> **Records provided**:
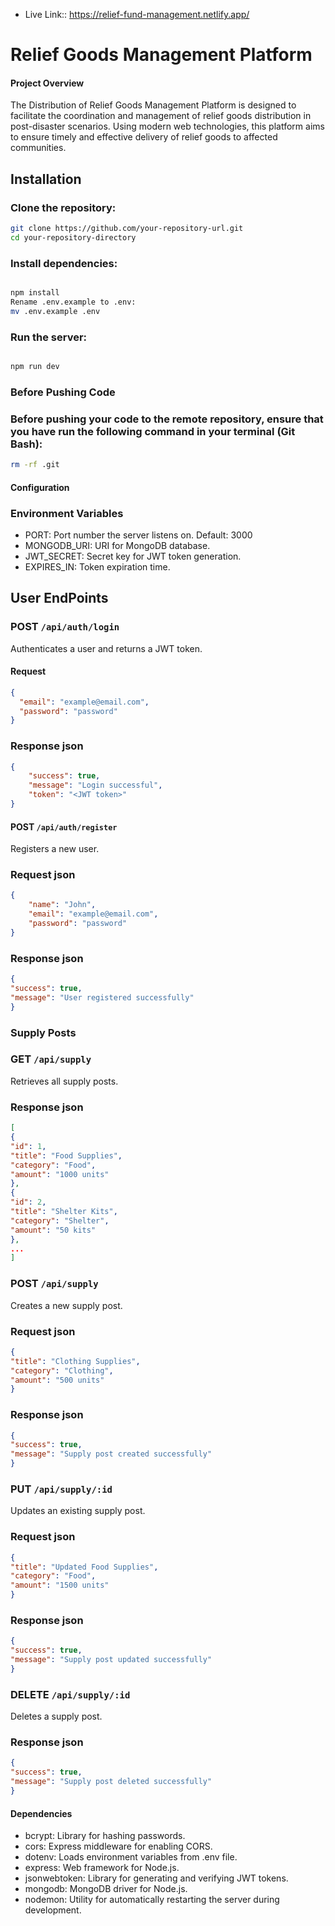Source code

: - Live Link:: https://relief-fund-management.netlify.app/

# Relief Goods Management Platform
#### Project Overview

The Distribution of Relief Goods Management Platform is designed to facilitate the coordination and management of relief goods distribution in post-disaster scenarios. Using modern web technologies, this platform aims to ensure timely and effective delivery of relief goods to affected communities.

## Installation

### Clone the repository:

```sh
git clone https://github.com/your-repository-url.git
cd your-repository-directory
```

### Install dependencies:
```sh

npm install
Rename .env.example to .env:
mv .env.example .env
```
### Run the server:
```sh

npm run dev
```
### Before Pushing Code
### Before pushing your code to the remote repository, ensure that you have run the following command in your terminal (Git Bash):

```sh
rm -rf .git
```
#### Configuration
### Environment Variables
* PORT: Port number the server listens on. Default: 3000
* MONGODB_URI: URI for MongoDB database.
* JWT_SECRET: Secret key for JWT token generation.
* EXPIRES_IN: Token expiration time.

## User EndPoints

### POST `/api/auth/login`

Authenticates a user and returns a JWT token.

#### Request

```json
{
  "email": "example@email.com",
  "password": "password"
}
```

### Response json

```json
{
    "success": true,
    "message": "Login successful",
    "token": "<JWT token>"
}
```

#### POST `/api/auth/register`

Registers a new user.

### Request json

```json
{
    "name": "John",
    "email": "example@email.com",
    "password": "password"
}
```

### Response json

```json
{
"success": true,
"message": "User registered successfully"
}
```

### Supply Posts

### GET `/api/supply`

Retrieves all supply posts.

### Response json

```json
[
{
"id": 1,
"title": "Food Supplies",
"category": "Food",
"amount": "1000 units"
},
{
"id": 2,
"title": "Shelter Kits",
"category": "Shelter",
"amount": "50 kits"
},
...
]
```

### POST `/api/supply`

Creates a new supply post.

### Request json

```json
{
"title": "Clothing Supplies",
"category": "Clothing",
"amount": "500 units"
}
```

### Response json

```json
{
"success": true,
"message": "Supply post created successfully"
}
```

### PUT `/api/supply/:id`

Updates an existing supply post.

### Request json

```json
{
"title": "Updated Food Supplies",
"category": "Food",
"amount": "1500 units"
}
```

### Response json

```json
{
"success": true,
"message": "Supply post updated successfully"
}
```

### DELETE `/api/supply/:id`

Deletes a supply post.

### Response json

```json
{
"success": true,
"message": "Supply post deleted successfully"
}

```

#### Dependencies
- bcrypt: Library for hashing passwords.
- cors: Express middleware for enabling CORS.
- dotenv: Loads environment variables from .env file.
- express: Web framework for Node.js.
- jsonwebtoken: Library for generating and verifying JWT tokens.
- mongodb: MongoDB driver for Node.js.
- nodemon: Utility for automatically restarting the server during development.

> **Assignment**:
Send back the entries above exactly. Skip the images.

> **Reply**:
Source code

: - Live Link:: https://relief-fund-management.netlify.app/

# Relief Goods Management Platform
#### Project Overview

The Distribution of Relief Goods Management Platform is designed to facilitate the coordination and management of relief goods distribution in post-disaster scenarios. Using modern web technologies, this platform aims to ensure timely and effective delivery of relief goods to affected communities.

## Installation

### Clone the repository:

```sh
git clone https://github.com/your-repository-url.git
cd your-repository-directory
```

### Install dependencies:
```sh

npm install
Rename .env.example to .env:
mv .env.example .env
```
### Run the server:
```sh

npm run dev
```
### Before Pushing Code
### Before pushing your code to the remote repository, ensure that you have run the following command in your terminal (Git Bash):

```sh
rm -rf .git
```
#### Configuration
### Environment Variables
* PORT: Port number the server listens on. Default: 3000
* MONGODB_URI: URI for MongoDB database.
* JWT_SECRET: Secret key for JWT token generation.
* EXPIRES_IN: Token expiration time.

## User EndPoints

### POST `/api/auth/login`

Authenticates a user and returns a JWT token.

#### Request

```json
{
  "email": "example@email.com",
  "password": "password"
}
```

### Response json

```json
{
    "success": true,
    "message": "Login successful",
    "token": "<JWT token>"
}
```

#### POST `/api/auth/register`

Registers a new user.

### Request json

```json
{
    "name": "John",
    "email": "example@email.com",
    "password": "password"
}
```

### Response json

```json
{
"success": true,
"message": "User registered successfully"
}
```

### Supply Posts

### GET `/api/supply`

Retrieves all supply posts.

### Response json

```json
[
{
"id": 1,
"title": "Food Supplies",
"category": "Food",
"amount": "1000 units"
},
{
"id": 2,
"title": "Shelter Kits",
"category": "Shelter",
"amount": "50 kits"
},
...
]
```

### POST `/api/supply`

Creates a new supply post.

### Request json

```json
{
"title": "Clothing Supplies",
"category": "Clothing",
"amount": "500 units"
}
```

### Response json

```json
{
"success": true,
"message": "Supply post created successfully"
}
```

### PUT `/api/supply/:id`

Updates an existing supply post.

### Request json

```json
{
"title": "Updated Food Supplies",
"category": "Food",
"amount": "1500 units"
}
```

### Response json

```json
{
"success": true,
"message": "Supply post updated successfully"
}
```

### DELETE `/api/supply/:id`

Deletes a supply post.

### Response json

```json
{
"success": true,
"message": "Supply post deleted successfully"
}

```

#### Dependencies
- bcrypt: Library for hashing passwords.
- cors: Express middleware for enabling CORS.
- dotenv: Loads environment variables from .env file.
- express: Web framework for Node.js.
- jsonwebtoken: Library for generating and verifying JWT tokens.
- mongodb: MongoDB driver for Node.js.
- nodemon: Utility for automatically restarting the server during development.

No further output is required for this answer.